(Items from a dataset)
=-=-=-=-=
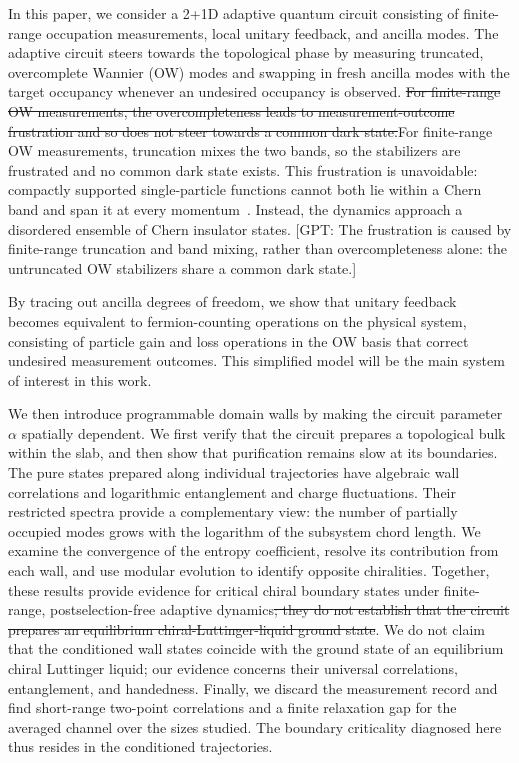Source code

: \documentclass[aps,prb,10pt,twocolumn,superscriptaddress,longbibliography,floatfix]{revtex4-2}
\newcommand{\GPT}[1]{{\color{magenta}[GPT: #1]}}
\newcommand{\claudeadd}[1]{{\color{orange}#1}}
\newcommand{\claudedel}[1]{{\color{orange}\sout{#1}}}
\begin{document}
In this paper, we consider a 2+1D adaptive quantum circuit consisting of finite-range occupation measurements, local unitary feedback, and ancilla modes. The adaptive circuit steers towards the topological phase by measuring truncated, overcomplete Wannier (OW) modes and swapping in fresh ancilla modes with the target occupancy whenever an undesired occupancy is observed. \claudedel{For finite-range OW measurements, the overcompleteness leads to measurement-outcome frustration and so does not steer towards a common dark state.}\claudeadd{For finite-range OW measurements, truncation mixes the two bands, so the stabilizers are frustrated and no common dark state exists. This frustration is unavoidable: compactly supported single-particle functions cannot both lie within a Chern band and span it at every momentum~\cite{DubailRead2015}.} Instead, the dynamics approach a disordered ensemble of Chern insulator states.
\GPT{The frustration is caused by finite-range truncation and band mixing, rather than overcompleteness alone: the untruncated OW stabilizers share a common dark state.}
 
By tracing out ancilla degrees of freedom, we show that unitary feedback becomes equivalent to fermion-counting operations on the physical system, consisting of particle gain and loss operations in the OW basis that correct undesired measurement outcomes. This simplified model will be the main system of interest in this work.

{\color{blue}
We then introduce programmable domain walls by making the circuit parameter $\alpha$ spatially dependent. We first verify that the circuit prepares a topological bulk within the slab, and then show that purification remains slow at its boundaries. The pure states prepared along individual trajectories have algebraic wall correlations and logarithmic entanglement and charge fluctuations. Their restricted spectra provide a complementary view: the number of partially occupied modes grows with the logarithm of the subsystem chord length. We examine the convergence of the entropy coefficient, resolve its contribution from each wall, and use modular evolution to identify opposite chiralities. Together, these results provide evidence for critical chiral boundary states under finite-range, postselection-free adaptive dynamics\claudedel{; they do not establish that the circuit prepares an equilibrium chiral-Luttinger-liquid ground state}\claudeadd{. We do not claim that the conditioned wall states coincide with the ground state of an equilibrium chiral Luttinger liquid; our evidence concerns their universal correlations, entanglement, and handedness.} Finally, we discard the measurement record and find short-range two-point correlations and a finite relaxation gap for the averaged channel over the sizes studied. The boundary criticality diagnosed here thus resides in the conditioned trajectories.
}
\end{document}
=-=-=-=-=
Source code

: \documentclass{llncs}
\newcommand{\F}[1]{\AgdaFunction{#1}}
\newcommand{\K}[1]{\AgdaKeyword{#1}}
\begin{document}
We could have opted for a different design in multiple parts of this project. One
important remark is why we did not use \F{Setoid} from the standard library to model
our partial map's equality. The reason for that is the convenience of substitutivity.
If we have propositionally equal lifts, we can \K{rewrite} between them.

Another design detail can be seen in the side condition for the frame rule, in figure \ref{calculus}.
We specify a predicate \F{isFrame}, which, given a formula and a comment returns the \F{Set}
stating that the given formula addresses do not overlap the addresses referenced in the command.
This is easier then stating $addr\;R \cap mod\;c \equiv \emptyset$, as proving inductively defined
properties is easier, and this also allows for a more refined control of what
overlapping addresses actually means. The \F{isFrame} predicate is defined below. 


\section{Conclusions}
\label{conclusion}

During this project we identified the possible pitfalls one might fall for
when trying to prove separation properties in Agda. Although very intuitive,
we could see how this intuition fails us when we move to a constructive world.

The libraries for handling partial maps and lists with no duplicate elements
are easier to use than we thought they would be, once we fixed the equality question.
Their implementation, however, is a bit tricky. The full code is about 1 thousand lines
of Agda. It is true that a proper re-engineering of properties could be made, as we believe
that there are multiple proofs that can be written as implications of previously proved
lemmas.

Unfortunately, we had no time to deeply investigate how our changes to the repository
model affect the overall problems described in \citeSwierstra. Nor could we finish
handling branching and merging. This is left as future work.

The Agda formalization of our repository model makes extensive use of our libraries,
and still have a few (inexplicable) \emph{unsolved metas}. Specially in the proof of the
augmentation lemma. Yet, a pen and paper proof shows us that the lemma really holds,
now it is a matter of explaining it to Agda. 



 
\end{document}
=-=-=-=-=
> [Assignment] Copy word for word the stretch of entries above from the line that has "are easier to" through the line that has "handling branching and", both ends included, and nothing outside it.

> [Answer space]
are easier to use than we thought they would be, once we fixed the equality question.
Their implementation, however, is a bit tricky. The full code is about 1 thousand lines
of Agda. It is true that a proper re-engineering of properties could be made, as we believe
that there are multiple proofs that can be written as implications of previously proved
lemmas.

Unfortunately, we had no time to deeply investigate how our changes to the repository
model affect the overall problems described in \citeSwierstra. Nor could we finish
handling branching and merging. This is left as future work.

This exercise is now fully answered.